Work to be completed.
Nothing but the lines below, from the first through the line containing "that tolerates the now-proved hidden", should be set down, each one exactly and without pictures.

Saved data entries:
===============

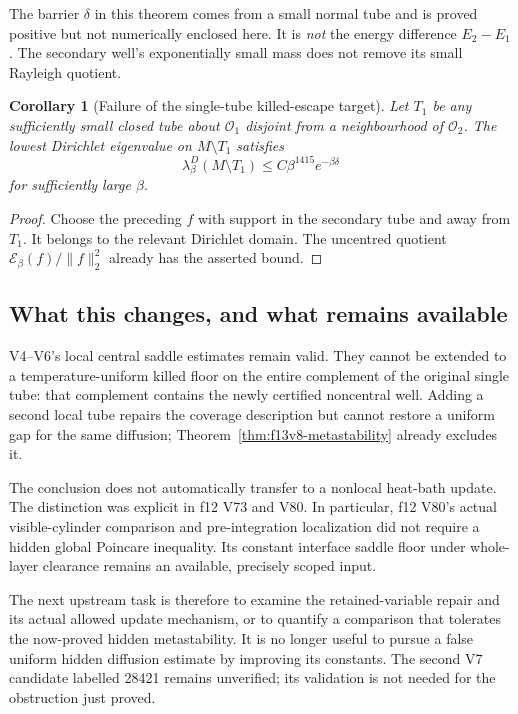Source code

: \documentclass[11pt,oneside]{article}
\newtheorem{corollary}[theorem]{Corollary}
\newcommand{\E}{\mathcal E}
\begin{document}
The barrier \(\delta\) in this theorem
comes from a small normal tube and is
proved positive but not numerically
enclosed here. It is \emph{not} the
energy difference \(E_2-E_1\). The
secondary well's exponentially small
mass does not remove its small
Rayleigh quotient.

\begin{corollary}[Failure of the single-tube killed-escape target]
\label{cor:f13v8-killed}
Let \(T_1\) be any sufficiently small
closed tube about \(\mathcal O_1\)
disjoint from a neighbourhood of
\(\mathcal O_2\). The lowest Dirichlet
eigenvalue on \(M\setminus T_1\) satisfies
\[
 \lambda_\beta^D(M\setminus T_1)
 \le C\beta^{1415}e^{-\beta\delta}
\]
for sufficiently large \(\beta\).
\end{corollary}

\begin{proof}
Choose the preceding \(f\) with support
in the secondary tube and away from
\(T_1\). It belongs to the relevant
Dirichlet domain. The uncentred
quotient \(\E_\beta(f)/\|f\|_2^2\)
already has the asserted bound.
\end{proof}

\subsection{What this changes, and what remains available}

V4--V6's local central saddle estimates
remain valid. They cannot be extended
to a temperature-uniform killed floor
on the entire complement of the original
single tube: that complement contains
the newly certified noncentral well.
Adding a second local tube repairs
the coverage description but cannot
restore a uniform gap for the same
diffusion; Theorem~\ref{thm:f13v8-metastability}
already excludes it.

The conclusion does not automatically
transfer to a nonlocal heat-bath update.
The distinction was explicit in f12
V73 and V80. In particular, f12 V80's
actual visible-cylinder comparison
and pre-integration localization did
not require a hidden global Poincare
inequality. Its constant interface
saddle floor under whole-layer
clearance remains an available,
precisely scoped input.

The next upstream task is therefore
to examine the retained-variable
repair and its actual allowed update
mechanism, or to quantify a comparison
that tolerates the now-proved hidden
metastability. It is no longer useful
to pursue a false uniform hidden
diffusion estimate by improving its
constants. The second V7 candidate
labelled 28421 remains unverified;
its validation is not needed for
the obstruction just proved.
\end{document}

===============

Expected answer.
Source code

: \documentclass[11pt,oneside]{article}
\newtheorem{corollary}[theorem]{Corollary}
\newcommand{\E}{\mathcal E}
\begin{document}
The barrier \(\delta\) in this theorem
comes from a small normal tube and is
proved positive but not numerically
enclosed here. It is \emph{not} the
energy difference \(E_2-E_1\). The
secondary well's exponentially small
mass does not remove its small
Rayleigh quotient.

\begin{corollary}[Failure of the single-tube killed-escape target]
\label{cor:f13v8-killed}
Let \(T_1\) be any sufficiently small
closed tube about \(\mathcal O_1\)
disjoint from a neighbourhood of
\(\mathcal O_2\). The lowest Dirichlet
eigenvalue on \(M\setminus T_1\) satisfies
\[
 \lambda_\beta^D(M\setminus T_1)
 \le C\beta^{1415}e^{-\beta\delta}
\]
for sufficiently large \(\beta\).
\end{corollary}

\begin{proof}
Choose the preceding \(f\) with support
in the secondary tube and away from
\(T_1\). It belongs to the relevant
Dirichlet domain. The uncentred
quotient \(\E_\beta(f)/\|f\|_2^2\)
already has the asserted bound.
\end{proof}

\subsection{What this changes, and what remains available}

V4--V6's local central saddle estimates
remain valid. They cannot be extended
to a temperature-uniform killed floor
on the entire complement of the original
single tube: that complement contains
the newly certified noncentral well.
Adding a second local tube repairs
the coverage description but cannot
restore a uniform gap for the same
diffusion; Theorem~\ref{thm:f13v8-metastability}
already excludes it.

The conclusion does not automatically
transfer to a nonlocal heat-bath update.
The distinction was explicit in f12
V73 and V80. In particular, f12 V80's
actual visible-cylinder comparison
and pre-integration localization did
not require a hidden global Poincare
inequality. Its constant interface
saddle floor under whole-layer
clearance remains an available,
precisely scoped input.

The next upstream task is therefore
to examine the retained-variable
repair and its actual allowed update
mechanism, or to quantify a comparison
that tolerates the now-proved hidden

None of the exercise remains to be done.